Aim of the exercise: Could you copy every line in the listing below that has the word "Translation"?

#####

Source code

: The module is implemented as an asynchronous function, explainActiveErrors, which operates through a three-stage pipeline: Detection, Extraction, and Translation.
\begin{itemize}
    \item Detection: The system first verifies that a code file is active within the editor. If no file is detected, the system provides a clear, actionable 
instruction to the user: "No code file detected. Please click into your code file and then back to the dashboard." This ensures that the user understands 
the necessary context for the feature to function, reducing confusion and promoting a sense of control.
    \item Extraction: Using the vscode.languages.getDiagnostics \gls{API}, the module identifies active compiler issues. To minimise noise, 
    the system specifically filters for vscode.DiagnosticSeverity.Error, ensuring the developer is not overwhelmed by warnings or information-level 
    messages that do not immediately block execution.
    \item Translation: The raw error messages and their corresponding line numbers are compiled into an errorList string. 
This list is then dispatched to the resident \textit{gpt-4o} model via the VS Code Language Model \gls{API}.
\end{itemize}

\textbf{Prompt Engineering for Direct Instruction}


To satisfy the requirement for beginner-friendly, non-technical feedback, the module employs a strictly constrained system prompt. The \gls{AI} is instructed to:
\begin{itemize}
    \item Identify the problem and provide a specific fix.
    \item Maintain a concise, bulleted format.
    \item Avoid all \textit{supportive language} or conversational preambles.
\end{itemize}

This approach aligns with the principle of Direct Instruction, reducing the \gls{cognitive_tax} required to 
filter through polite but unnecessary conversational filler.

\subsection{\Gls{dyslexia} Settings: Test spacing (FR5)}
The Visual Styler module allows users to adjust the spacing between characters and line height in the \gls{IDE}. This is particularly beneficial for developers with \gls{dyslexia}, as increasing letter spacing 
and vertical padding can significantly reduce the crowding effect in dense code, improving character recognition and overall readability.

#####

Task response:
: The module is implemented as an asynchronous function, explainActiveErrors, which operates through a three-stage pipeline: Detection, Extraction, and Translation.
    \item Translation: The raw error messages and their corresponding line numbers are compiled into an errorList string. 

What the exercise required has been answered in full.